There is a small proportion of C customers who are really As. You simply have a fraction of their total relationship. But this small subgroup can be filtered out reasonably easily via analysis. Mass-mailing the Cs, hoping to convert a few to As, is an activity with a negative present value. It is also a tactic heavily promoted by mail-houses posing as objective advisers!
Both of marketing's jobs (A-rich de novo selling and highly selective cross-selling) will tend to cut the amount of marketing and sales effort substantially while focusing it and improving the economic results enormously.
3. Customer Management. Rather than treat all customers the same once they come through the door, a bank should deliver a level of service that is graduated according to the needs and the revenue potential of the customers.
As noted earlier, banks have embraced service quality with a vengeance. business schools teach service industries. Pop management authors preach on the subject, and business periodicals keep gossipy success stories circulating.
What is missing from the enthusiasm over service quality is an economic foundation. The implicit assumption is that investments in service quality (whether capitalized or expensed) necessarily pay off in some mysterious way. One bank enshrined its position on service quality as follows:
"We will differentiate ourselves by delivering service that is more than the customer expects, greater than the situation warrants."
This is, of course, one of the ways in which the retention argument appeals to a management fantasy. It says that raising service quality will stop defection, which will raise profits. The cost of raising service quality is not detailed, but with 85% profit gains to be made one would presumably be churlish even to ask about cost. The proponents of service quality (among them one of the authors of the HBR article) are delighted to see a quantitative justification for an argument that had previously relied mainly upon anecdote and a kind of misguided humanism for its persuasive power.
Putting service quality on a somewhat firmer economic foundation can be achieved via four tactics, all of which rely upon a well-conceived management information system that can measure customer relationship profitability accurately and report it quarterly:
* Establish discrete service levels in steps that range from bare-bones banking to, if necessary, full-service private banking.

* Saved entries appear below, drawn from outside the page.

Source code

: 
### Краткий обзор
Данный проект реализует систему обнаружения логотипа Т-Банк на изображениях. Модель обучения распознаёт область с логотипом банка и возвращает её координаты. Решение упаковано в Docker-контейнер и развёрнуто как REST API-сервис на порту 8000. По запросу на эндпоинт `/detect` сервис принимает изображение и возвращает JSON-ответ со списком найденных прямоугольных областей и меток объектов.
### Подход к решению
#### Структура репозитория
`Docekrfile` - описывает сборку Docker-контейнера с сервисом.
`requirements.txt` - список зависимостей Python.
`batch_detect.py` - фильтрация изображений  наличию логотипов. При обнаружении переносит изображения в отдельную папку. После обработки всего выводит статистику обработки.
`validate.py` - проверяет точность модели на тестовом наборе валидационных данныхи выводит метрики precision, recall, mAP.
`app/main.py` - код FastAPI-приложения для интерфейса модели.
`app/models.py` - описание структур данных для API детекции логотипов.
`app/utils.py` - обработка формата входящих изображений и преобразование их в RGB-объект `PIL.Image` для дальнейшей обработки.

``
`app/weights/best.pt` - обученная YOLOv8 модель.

* Manage the average cost-to-serve at each level to match the revenue potential of the customers who qualify for the particular level of service; e.g., by controlling the quantity and caliber of relationship management time per customer.
* Move customers among service levels, up or down, based on their actual economic performance, i.e., on their A, B, or C status. For example, a relationship that is a persistent C in a given service level should either be moved to a lower cost-to-serve method of serving or be repriced.
* Implement some form of retrospective pricing for customers in service levels with highly variable customer service needs. Total fees would be set in a period to reflect the relationship's return in prior periods.
Retention's Reduced Role
It is within the rubric of customer management that customer retention has a role to play. You definitely do not want to lose A customers if you can avoid it. Avoiding it may involve changing the level, quality, and most of service to these customers. It may involve fee and rate changes. Overall, it may lessen the total contribution from these As, but it will also tend to keep them.
The underlying fact that gives rise to these observations is the extreme profit skewness of retail bank customers. The economic significance of the implications and actions outlined briefly above is truly enormous. Customer retention has an important but relatively minor role to play in all of this.
Obviously, any customer retention effort that makes the assumption that all customers are equally profitable, or even that all customers are profitable, will not be very productive and could be downright damaging.